In translation, word frequency tends to be a dominant indicator of product quality. Specifically, a translation using more low-frequency words is likely to be well-performed, especially regarding its language quality and the communicative effect. In complement, a good performance in meaning expression can be predicted by a high level of NP variety. In paraphrasing, the concreteness and contextual distinctiveness of words used in products are more closely correlated with the meaning expression, with less concrete and more contextual-specific words signaling a better delivery of the content meaning. Besides, a higher level of the NP and clause complexity tends to suggest a better quality in text composition. The performance of communicative effects in paraphrases can be predicted by both lexical and syntactic-level indicators.

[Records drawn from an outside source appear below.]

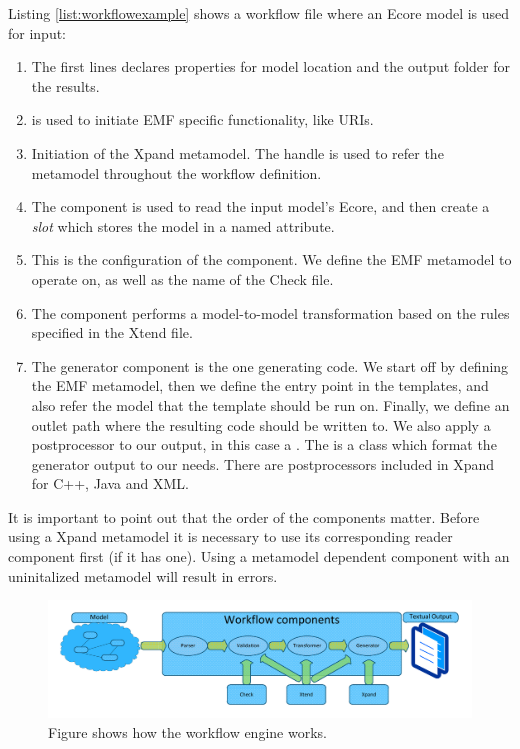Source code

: Listing \ref{list:workflowexample} shows a workflow file where an Ecore model is used for input:
\begin{enumerate}
  \item The first lines declares properties for model location and the output folder for the results.
  \item {} is used to initiate EMF specific functionality, like  URIs.
  \item Initiation of the Xpand metamodel. The handle  is used to refer the metamodel throughout the workflow definition.
  \item The  component is used to read the input model's Ecore, and then create a \emph{slot} which stores the model in a named attribute.
  \item This is the configuration of the  component. We define the EMF metamodel to operate on, as well as the name of the Check file.
  \item The  component performs a model-to-model transformation based on the rules specified in the Xtend file.
  \item The generator component is the one generating code. We start off by defining the EMF metamodel, then we define the entry point in the templates, and also refer the model that the template should be run on. Finally, we define an outlet path where the resulting code should be written to. We also apply a postprocessor to our output, in this case a . The  is a class which format the generator output to our needs. There are postprocessors included in Xpand for C++, Java and XML.
\end{enumerate} 

It is important to point out that the order of the components matter. Before using a Xpand metamodel it is necessary to use its corresponding reader component first (if it has one). Using a metamodel dependent component with an uninitalized metamodel will result in errors.

\begin{figure}[htpb]
  \centering
  \centerline{\includegraphics[scale=0.8]{images/xpandworkflow.pdf}}
  \caption[Workflow in Xpand]{Figure shows how the workflow engine works.}
  \label{fig:xpand_workflow}
\end{figure}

In summary, all three dimensions in the analytical assessment of product quality, namely meaning expression, language quality, and communicative effects, can find at least one predictive index extracted by NLP tools. Therefore, the original quality evaluation rubrics can be updated by adding these indices accordingly, which may serve as a reference for the teachers to assist in assessing the product quality. Figures 6, 7 represent the new frameworks for quality assessment in translation and paraphrasing, respectively. The proposed evaluation frameworks stand out in their combined measurements with both objective textual features and rubric scoring, which are expected to be effective for the evaluation of translations and paraphrases with a communicative purpose. These evaluation frameworks can be seen as tools for teachers to achieve a more systemic, reliable, and efficient evaluation of translation and paraphrasing quality.

FIGURE 6

Figure 6. The NLP-assisted Evaluation Framework for TQA.

FIGURE 7

Figure 7. The NLP-assisted Evaluation Framework for PQA.

Comparing product quality between translation and paraphrasing

The proposed evaluation frameworks enable us to compare the product quality between translation and paraphrasing in a more comprehensive way. Results from the textual feature analysis first suggest that the overall predictive effect of textual features tends to be much more robust in translation than paraphrasing. Besides, there exist shared lexical sophistication indices which can distinguish the product quality in both tasks mainly from the perspective of the product’s communicative effects. These indices can measure almost all aspects of lexical sophistication, including word frequency, word range, trigram association strength, and psycholinguistic lexical properties (Kyle and Crossley, 2015). Notably, we further discovered that the predictive weight of the textual features in quality seems to differ between translation and paraphrasing to some extent. Specifically, word frequency is possibly a salient lexical-level measurement to indicate translation performance. In paraphrasing, however, the most predictable indicators tend to measure the words’ psycholinguistic property (concreteness) and their distributional difference (contextual distinctiveness). Moreover, although the performance of two tasks can be predicted by the NP diversity, the quality of paraphrases can also be distinguished by the degree of clause complexity, which may not be applicable in translation.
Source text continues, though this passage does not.